If we swapped all the poorly paid private school teachers and the apparently better paid public school teachers, would the test scores also swap? Of course not. No one thinks that, but just the same you get ridiculous reformers citing an economist who says that a good teacher matters more than a good school, more than poverty, more than anything, and then trying to fire as many bad teachers as they can and hire as many Ivy Leaguers as they can, because of course, if you go to Harvard, you can do anything well (I say this very sarcastically, having gone to Harvard, and being well aware of the many things that I can't do well).
Good teachers should be paid more, but I think if you actually asked these awesomely valuable kindergarten teachers what they wanted, what drew them to the profession and what would keep them in the profession, you would find that their motives are not identical to the generic top third of the graduating class. I think smaller classes, more resources, and better working conditions might actually top the "I want more money crowd." I tend to think the kindergarten teachers of the world, even the great ones, didn't choose it for the money. Although they should be compensated for their work, I don't think we need to treat it as if money is the only incentive worth talking about.
posted by cogpsychprof at 8:36 PM on August 18, 2010


Since the teachers are paid less those schools' results must not be as good ...

... right?


Actually, you're right:

From a study about this very topic... link to a story about it.

The study found that while the raw scores of fourth-graders in Catholic schools, for example, were 14.3 points higher than those in public schools, when adjustments were made for student backgrounds, those in Catholic schools scored 3.4 points lower than those in public schools.

and

The study found that self-described conservative Christian schools, the fastest growing sector of private schools, fared poorest, with their students falling as much as one year behind counterparts in public schools, once socioeconomic factors such as income, ethnicity and access to books and computers , were considered.

Because the students at my school are in the same socio-economic class as those who go to expensive private schools, they're a good match for comparisons... and they do just as well or better, even though my school can't kick out those rich kids who have learning issues of all kinds, unlike the private schools...

I know some teachers who aren't that effective, though, and some teach in public schools and some in private. I don't know what the solution is when you're dealing with such a huge number of people who do a job that's difficult, if not impossible, to quantify.

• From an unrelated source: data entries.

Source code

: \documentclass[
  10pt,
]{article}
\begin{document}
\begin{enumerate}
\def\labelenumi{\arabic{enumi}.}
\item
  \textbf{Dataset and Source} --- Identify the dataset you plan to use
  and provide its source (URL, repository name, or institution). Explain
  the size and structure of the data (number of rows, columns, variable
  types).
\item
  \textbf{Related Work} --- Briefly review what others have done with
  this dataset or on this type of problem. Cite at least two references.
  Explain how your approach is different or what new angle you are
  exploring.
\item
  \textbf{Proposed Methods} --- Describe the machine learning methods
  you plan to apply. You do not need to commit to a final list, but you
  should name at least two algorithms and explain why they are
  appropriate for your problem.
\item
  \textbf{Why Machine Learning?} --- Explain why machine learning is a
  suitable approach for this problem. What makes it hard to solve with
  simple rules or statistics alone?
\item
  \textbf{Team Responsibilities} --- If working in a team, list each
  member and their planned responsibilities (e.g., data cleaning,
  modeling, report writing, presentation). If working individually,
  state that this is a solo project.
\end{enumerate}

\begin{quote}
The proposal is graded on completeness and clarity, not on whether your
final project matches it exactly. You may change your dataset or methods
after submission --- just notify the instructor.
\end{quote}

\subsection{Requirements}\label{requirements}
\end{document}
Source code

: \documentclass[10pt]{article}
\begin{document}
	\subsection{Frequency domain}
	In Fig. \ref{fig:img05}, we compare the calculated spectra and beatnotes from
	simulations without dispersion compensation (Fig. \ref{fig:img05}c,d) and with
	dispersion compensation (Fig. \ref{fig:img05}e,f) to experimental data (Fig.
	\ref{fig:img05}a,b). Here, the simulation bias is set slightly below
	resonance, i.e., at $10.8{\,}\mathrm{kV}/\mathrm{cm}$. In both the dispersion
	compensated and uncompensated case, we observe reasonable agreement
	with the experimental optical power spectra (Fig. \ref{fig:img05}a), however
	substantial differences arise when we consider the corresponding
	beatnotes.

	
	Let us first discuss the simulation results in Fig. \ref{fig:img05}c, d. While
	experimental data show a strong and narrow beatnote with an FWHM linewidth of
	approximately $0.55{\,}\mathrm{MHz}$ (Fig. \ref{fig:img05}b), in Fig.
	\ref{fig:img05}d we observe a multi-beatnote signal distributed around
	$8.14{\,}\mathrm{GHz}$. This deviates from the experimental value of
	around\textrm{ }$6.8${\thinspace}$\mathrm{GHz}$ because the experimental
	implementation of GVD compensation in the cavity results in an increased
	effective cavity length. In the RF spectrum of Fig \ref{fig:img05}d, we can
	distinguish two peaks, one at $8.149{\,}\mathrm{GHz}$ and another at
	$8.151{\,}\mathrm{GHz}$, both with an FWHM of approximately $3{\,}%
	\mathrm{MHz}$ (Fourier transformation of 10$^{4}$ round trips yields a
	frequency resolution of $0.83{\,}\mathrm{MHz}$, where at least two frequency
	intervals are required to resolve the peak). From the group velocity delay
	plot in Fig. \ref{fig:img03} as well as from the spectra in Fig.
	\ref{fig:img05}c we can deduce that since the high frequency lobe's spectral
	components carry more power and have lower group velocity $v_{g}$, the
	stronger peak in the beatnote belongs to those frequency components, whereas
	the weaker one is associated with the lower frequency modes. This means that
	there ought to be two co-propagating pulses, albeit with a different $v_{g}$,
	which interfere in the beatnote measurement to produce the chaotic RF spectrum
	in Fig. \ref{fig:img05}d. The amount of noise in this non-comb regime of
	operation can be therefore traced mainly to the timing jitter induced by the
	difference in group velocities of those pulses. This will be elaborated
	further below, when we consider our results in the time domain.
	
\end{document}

Another recent study found that 80% of teachers would have to be fired after two years to ensure effective teaching in every classroom... there just aren't enough people for that, unless you make teaching the most desirable profession in the universe.

Here it is:

How many teachers would school reformers have to fire in order to get American schools performing at their best? That's the question researchers Doug Staiger and Jonah Rockoff set out to answer in a study they presented at the Columbia conference.

The researchers went through a simulation exercise, building on prior findings about the impact that great teachers have on their students, the fraction of incoming teachers who turn out to be strong performers in the classroom, and the "signal-to-noise" ratio in a teacher's performance during her first couple of years (i.e., how hard it is to tell whether a teacher is bad or just unlucky).

When they ran the numbers, the answer their computer spat out had them reviewing their work looking for programming errors. The optimal rate of firing produced by the simulation simply seemed too high: Maximizing teacher performance required that 80 percent of new teachers be fired after two years' probation.

posted by Huck500 at 6:41 PM on August 22, 2010 [1 favorite]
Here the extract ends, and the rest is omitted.